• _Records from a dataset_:
* * * * * * * * *

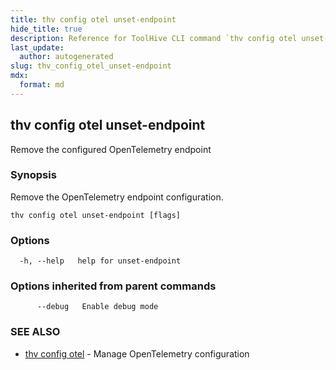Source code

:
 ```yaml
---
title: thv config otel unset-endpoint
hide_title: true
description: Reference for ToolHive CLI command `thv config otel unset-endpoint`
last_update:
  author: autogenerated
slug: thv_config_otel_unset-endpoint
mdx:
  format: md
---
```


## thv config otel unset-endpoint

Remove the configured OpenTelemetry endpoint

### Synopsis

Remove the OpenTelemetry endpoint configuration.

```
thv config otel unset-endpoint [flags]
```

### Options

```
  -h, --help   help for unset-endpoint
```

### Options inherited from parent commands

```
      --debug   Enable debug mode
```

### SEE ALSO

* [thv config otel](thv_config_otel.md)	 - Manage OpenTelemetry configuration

* * * * * * * * *

For each line of the data that has the word "Options", report that line.

• _RESULT_:
### Options
### Options inherited from parent commands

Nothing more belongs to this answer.